═════ Dataset entries

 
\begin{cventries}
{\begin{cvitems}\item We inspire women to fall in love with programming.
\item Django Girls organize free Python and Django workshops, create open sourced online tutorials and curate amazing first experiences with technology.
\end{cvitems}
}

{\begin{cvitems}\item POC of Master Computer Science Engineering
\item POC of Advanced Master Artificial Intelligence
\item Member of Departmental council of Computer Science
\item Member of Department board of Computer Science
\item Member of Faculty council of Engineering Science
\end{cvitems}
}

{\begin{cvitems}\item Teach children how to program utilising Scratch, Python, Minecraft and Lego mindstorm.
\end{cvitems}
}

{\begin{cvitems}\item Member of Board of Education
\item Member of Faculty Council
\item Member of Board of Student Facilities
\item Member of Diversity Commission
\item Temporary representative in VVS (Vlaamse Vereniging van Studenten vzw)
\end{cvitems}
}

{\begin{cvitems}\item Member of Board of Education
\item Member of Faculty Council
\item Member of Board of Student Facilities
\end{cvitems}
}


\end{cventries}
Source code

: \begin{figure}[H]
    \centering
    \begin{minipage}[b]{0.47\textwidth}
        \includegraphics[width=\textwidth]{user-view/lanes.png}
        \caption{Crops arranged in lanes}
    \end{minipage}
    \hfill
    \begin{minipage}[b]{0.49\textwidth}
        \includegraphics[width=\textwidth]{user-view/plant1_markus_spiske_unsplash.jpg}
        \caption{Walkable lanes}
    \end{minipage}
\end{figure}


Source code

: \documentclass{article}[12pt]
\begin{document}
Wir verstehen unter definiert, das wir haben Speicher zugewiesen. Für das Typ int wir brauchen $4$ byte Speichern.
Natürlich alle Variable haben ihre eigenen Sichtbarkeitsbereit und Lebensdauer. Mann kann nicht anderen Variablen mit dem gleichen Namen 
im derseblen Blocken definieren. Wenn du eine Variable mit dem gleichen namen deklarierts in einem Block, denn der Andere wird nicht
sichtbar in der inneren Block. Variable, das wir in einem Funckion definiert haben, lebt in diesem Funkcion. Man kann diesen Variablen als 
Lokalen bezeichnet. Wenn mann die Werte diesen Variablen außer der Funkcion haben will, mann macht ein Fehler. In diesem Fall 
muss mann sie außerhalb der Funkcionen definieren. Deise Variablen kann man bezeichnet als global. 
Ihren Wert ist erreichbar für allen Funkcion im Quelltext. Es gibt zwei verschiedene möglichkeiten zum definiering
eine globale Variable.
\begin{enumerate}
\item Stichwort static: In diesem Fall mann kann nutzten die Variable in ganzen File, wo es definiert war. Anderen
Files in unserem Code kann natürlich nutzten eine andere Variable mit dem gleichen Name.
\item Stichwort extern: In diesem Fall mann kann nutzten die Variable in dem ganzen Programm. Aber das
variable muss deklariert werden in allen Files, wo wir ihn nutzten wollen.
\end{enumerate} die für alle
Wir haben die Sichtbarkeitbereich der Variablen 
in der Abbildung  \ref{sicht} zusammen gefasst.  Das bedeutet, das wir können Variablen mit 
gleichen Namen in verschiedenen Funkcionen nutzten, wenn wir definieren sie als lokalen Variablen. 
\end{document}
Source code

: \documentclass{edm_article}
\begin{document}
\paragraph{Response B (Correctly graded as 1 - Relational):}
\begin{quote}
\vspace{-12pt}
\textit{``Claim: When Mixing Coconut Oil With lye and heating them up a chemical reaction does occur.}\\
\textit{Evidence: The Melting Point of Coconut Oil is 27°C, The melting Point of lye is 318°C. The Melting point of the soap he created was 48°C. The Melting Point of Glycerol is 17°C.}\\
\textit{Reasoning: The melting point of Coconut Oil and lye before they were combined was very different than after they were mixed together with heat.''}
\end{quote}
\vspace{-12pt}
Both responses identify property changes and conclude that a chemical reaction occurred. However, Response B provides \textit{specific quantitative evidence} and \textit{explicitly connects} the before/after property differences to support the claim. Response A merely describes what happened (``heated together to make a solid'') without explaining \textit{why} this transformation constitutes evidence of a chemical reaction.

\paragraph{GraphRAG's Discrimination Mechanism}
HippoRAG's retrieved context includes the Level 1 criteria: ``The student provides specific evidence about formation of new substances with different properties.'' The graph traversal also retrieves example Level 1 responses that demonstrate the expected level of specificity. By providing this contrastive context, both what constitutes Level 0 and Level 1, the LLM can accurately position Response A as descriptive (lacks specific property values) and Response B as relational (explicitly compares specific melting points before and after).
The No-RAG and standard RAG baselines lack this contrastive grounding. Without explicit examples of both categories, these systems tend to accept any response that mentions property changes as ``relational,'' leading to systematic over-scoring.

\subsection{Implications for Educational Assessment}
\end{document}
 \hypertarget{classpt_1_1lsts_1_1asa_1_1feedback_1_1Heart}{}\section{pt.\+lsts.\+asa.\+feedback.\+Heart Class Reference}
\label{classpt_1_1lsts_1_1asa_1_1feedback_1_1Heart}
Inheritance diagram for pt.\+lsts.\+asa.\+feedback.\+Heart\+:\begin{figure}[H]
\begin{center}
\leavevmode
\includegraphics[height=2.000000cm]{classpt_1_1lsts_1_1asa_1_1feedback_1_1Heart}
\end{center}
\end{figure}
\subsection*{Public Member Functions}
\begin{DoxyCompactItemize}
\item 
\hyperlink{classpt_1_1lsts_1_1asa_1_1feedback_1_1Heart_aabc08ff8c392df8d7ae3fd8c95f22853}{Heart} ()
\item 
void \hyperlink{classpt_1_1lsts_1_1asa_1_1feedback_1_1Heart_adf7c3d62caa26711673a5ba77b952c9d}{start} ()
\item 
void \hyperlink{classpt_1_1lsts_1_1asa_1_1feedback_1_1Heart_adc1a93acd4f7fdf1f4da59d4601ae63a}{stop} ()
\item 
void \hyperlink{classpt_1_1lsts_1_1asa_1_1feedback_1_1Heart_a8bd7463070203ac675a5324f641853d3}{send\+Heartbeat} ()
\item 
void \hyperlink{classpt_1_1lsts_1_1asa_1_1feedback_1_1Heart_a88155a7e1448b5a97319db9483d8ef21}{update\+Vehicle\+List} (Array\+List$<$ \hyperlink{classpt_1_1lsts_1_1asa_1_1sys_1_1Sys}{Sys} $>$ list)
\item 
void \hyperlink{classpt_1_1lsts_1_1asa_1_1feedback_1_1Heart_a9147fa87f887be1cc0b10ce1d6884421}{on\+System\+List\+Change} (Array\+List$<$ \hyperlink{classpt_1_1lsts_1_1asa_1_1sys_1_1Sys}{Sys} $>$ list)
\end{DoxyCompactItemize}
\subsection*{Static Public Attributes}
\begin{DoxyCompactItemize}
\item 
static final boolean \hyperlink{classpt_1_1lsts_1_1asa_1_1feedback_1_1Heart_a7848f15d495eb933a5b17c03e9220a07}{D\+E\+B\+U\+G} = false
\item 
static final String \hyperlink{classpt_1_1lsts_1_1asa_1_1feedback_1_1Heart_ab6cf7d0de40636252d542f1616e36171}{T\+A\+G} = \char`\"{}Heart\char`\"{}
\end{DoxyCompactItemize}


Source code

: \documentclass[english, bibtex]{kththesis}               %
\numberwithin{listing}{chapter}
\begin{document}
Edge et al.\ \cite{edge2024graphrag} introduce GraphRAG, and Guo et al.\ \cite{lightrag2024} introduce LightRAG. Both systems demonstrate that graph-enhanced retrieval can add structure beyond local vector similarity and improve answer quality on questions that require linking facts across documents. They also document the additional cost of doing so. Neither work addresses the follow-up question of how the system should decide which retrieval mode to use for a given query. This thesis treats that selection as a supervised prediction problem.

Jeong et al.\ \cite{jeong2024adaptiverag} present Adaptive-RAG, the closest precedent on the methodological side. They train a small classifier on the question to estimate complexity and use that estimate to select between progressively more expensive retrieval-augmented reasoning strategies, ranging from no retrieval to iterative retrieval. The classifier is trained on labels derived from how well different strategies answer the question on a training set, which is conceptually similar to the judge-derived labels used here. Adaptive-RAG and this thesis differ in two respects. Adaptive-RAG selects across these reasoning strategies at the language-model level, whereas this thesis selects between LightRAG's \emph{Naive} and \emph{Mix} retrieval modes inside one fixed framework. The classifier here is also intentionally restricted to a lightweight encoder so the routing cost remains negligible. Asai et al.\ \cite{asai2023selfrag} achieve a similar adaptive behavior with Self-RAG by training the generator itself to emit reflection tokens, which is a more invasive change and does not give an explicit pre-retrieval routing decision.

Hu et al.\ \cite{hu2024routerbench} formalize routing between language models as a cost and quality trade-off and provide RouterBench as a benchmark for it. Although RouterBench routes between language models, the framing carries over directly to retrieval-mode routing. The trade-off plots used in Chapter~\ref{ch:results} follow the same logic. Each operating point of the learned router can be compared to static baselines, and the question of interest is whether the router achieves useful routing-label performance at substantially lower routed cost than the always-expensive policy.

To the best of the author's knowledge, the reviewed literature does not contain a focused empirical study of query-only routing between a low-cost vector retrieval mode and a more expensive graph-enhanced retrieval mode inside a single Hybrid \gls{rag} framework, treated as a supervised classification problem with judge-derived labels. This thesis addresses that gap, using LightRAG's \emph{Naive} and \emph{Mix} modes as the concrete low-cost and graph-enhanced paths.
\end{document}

══════════

_What the task asks_: In the records above, which lines hold the string "Engineering"? Copy each one.

_Response area_:
{\begin{cvitems}\item POC of Master Computer Science Engineering
\item Member of Faculty council of Engineering Science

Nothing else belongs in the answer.